◆ WHAT YOU NEED TO DO ◆
Reproduce word for word the lines between those holding "683 Comments - Top position achieved: 4" and "## 17. [Britain", inclusive, and nothing else from the data below.

[Source texts of formatted documents]
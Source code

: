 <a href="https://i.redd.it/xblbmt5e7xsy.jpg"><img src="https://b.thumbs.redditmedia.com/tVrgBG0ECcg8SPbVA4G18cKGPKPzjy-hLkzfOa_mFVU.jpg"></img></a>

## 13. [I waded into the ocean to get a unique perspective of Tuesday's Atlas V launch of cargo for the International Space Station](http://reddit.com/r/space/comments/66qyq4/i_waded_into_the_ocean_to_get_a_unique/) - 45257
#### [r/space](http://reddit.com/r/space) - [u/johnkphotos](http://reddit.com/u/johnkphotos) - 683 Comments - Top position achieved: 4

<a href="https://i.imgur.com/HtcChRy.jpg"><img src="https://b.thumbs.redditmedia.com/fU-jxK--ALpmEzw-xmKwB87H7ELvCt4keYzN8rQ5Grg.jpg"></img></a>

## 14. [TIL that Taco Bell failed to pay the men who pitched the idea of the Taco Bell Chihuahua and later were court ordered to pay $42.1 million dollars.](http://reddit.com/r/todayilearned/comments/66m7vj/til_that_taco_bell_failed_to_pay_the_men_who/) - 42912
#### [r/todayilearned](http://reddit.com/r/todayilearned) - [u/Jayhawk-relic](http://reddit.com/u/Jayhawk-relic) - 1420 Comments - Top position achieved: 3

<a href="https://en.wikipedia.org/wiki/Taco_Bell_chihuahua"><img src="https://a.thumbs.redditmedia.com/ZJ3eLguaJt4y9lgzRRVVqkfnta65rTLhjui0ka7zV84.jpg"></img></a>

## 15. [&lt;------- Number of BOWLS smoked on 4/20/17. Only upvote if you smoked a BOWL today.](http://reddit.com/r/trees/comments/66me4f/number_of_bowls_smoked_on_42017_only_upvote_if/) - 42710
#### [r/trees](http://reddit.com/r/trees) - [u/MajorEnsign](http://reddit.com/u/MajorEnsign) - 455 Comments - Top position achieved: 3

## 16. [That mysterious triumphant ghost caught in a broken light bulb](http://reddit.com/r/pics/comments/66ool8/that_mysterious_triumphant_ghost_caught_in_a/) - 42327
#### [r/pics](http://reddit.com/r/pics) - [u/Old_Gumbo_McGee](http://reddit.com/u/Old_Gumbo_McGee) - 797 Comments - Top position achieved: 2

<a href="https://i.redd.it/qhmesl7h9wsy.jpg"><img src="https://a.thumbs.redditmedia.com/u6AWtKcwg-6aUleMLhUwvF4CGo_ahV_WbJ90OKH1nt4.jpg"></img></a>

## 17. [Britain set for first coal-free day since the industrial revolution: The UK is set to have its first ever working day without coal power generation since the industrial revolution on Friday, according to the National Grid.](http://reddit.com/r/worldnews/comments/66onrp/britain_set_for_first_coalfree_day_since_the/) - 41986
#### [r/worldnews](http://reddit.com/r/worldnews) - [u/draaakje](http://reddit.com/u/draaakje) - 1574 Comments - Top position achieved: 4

◆ ANSWER BOX ◆
#### [r/space](http://reddit.com/r/space) - [u/johnkphotos](http://reddit.com/u/johnkphotos) - 683 Comments - Top position achieved: 4

<a href="https://i.imgur.com/HtcChRy.jpg"><img src="https://b.thumbs.redditmedia.com/fU-jxK--ALpmEzw-xmKwB87H7ELvCt4keYzN8rQ5Grg.jpg"></img></a>

## 14. [TIL that Taco Bell failed to pay the men who pitched the idea of the Taco Bell Chihuahua and later were court ordered to pay $42.1 million dollars.](http://reddit.com/r/todayilearned/comments/66m7vj/til_that_taco_bell_failed_to_pay_the_men_who/) - 42912
#### [r/todayilearned](http://reddit.com/r/todayilearned) - [u/Jayhawk-relic](http://reddit.com/u/Jayhawk-relic) - 1420 Comments - Top position achieved: 3

<a href="https://en.wikipedia.org/wiki/Taco_Bell_chihuahua"><img src="https://a.thumbs.redditmedia.com/ZJ3eLguaJt4y9lgzRRVVqkfnta65rTLhjui0ka7zV84.jpg"></img></a>

## 15. [&lt;------- Number of BOWLS smoked on 4/20/17. Only upvote if you smoked a BOWL today.](http://reddit.com/r/trees/comments/66me4f/number_of_bowls_smoked_on_42017_only_upvote_if/) - 42710
#### [r/trees](http://reddit.com/r/trees) - [u/MajorEnsign](http://reddit.com/u/MajorEnsign) - 455 Comments - Top position achieved: 3

## 16. [That mysterious triumphant ghost caught in a broken light bulb](http://reddit.com/r/pics/comments/66ool8/that_mysterious_triumphant_ghost_caught_in_a/) - 42327
#### [r/pics](http://reddit.com/r/pics) - [u/Old_Gumbo_McGee](http://reddit.com/u/Old_Gumbo_McGee) - 797 Comments - Top position achieved: 2

<a href="https://i.redd.it/qhmesl7h9wsy.jpg"><img src="https://a.thumbs.redditmedia.com/u6AWtKcwg-6aUleMLhUwvF4CGo_ahV_WbJ90OKH1nt4.jpg"></img></a>

## 17. [Britain set for first coal-free day since the industrial revolution: The UK is set to have its first ever working day without coal power generation since the industrial revolution on Friday, according to the National Grid.](http://reddit.com/r/worldnews/comments/66onrp/britain_set_for_first_coalfree_day_since_the/) - 41986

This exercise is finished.